═════ Data listing

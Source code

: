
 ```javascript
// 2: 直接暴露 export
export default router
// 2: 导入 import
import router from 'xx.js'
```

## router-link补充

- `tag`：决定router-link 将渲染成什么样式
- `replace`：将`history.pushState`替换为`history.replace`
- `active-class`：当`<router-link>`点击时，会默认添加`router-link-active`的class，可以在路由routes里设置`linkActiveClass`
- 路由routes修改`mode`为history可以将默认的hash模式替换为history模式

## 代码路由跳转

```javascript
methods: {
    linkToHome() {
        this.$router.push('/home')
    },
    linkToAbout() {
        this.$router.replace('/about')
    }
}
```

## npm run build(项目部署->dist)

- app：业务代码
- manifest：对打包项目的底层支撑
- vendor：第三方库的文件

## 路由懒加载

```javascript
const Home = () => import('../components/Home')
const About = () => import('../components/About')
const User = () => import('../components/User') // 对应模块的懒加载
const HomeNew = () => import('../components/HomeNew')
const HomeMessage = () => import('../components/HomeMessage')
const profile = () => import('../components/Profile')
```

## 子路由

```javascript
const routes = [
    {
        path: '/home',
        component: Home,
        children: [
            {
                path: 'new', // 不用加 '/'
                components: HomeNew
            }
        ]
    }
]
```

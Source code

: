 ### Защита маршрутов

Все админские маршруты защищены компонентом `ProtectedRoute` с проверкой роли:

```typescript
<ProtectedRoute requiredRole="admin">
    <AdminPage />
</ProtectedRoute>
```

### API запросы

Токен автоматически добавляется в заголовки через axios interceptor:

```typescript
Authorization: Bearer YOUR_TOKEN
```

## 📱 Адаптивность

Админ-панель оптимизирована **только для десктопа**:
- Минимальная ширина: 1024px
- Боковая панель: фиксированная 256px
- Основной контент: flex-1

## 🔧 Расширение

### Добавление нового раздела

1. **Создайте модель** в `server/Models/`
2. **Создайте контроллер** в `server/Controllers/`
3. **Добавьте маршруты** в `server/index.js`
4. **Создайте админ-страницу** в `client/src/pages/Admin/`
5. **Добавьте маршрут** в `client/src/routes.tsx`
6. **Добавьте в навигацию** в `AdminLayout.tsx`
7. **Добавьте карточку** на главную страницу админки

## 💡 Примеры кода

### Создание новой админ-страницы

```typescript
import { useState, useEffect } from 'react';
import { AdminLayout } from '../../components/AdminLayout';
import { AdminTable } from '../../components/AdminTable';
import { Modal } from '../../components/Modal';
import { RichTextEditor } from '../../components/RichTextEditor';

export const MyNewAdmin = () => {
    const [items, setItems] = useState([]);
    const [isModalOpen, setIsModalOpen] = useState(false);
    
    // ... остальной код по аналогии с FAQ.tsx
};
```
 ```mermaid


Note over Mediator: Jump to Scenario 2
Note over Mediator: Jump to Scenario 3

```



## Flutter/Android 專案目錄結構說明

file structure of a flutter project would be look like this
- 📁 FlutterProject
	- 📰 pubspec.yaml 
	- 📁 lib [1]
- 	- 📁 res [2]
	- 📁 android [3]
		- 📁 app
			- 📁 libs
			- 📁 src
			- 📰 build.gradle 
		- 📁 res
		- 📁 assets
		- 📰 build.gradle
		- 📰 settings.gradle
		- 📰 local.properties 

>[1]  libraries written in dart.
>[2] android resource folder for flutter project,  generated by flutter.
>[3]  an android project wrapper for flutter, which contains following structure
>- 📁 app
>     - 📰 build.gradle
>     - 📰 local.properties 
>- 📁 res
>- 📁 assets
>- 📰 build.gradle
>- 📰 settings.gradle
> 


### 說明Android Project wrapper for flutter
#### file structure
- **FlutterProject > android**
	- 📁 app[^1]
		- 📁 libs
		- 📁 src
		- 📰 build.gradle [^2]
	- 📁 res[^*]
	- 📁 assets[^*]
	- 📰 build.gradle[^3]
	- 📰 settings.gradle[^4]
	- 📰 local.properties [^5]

══════════

• What this task involves:
Your answer should consist only of the lines above between the line holding "generated by flutter." and the line holding "- 📁 assets[^*]", inclusive, each transcribed exactly.

• Your response:
>[2] android resource folder for flutter project,  generated by flutter.
>[3]  an android project wrapper for flutter, which contains following structure
>- 📁 app
>     - 📰 build.gradle
>     - 📰 local.properties 
>- 📁 res
>- 📁 assets
>- 📰 build.gradle
>- 📰 settings.gradle
> 


### 說明Android Project wrapper for flutter
#### file structure
- **FlutterProject > android**
	- 📁 app[^1]
		- 📁 libs
		- 📁 src
		- 📰 build.gradle [^2]
	- 📁 res[^*]
	- 📁 assets[^*]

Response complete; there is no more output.